Data under study Block Start

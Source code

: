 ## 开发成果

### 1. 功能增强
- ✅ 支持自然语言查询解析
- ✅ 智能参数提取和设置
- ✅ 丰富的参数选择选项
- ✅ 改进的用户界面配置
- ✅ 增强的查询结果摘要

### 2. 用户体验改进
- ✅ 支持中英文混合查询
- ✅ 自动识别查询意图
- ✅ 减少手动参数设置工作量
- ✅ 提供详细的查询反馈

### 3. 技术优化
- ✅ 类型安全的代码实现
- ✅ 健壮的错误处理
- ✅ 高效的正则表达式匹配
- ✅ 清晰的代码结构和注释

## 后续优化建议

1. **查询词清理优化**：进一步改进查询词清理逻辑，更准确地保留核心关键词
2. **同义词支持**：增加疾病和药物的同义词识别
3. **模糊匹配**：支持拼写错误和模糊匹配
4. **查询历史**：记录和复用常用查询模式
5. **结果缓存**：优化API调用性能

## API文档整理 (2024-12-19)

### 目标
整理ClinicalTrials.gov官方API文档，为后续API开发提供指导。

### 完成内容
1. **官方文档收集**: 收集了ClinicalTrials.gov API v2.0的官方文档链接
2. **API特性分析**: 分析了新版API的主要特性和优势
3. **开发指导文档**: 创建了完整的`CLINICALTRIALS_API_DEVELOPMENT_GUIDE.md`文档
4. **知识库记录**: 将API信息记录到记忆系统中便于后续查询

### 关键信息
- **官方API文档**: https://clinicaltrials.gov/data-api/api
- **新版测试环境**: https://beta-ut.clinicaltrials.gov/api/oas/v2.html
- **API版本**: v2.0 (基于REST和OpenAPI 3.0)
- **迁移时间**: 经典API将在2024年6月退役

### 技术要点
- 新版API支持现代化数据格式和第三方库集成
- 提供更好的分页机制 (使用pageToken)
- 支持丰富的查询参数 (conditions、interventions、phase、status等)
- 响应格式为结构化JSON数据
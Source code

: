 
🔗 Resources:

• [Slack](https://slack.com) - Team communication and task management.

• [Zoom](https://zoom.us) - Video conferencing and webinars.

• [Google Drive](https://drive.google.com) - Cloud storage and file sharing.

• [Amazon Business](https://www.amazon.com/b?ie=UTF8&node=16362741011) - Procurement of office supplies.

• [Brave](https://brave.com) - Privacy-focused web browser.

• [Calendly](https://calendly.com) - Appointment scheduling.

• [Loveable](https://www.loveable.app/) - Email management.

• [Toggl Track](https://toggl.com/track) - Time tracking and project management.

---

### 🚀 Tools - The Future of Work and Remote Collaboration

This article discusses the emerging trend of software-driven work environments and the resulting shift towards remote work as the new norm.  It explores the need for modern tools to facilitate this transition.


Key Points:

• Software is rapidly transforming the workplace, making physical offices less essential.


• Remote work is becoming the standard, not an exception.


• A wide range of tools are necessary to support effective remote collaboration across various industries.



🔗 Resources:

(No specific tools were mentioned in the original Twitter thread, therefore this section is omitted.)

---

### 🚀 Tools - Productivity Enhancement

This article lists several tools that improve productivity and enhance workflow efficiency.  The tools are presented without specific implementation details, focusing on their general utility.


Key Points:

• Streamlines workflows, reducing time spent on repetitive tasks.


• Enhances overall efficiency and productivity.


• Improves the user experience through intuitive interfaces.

Data under study Block End

### Task instructions
Only lines holding the word "efficiency" belong in the answer; copy all of them from the records.

### Output for this exercise
This article lists several tools that improve productivity and enhance workflow efficiency.  The tools are presented without specific implementation details, focusing on their general utility.
• Enhances overall efficiency and productivity.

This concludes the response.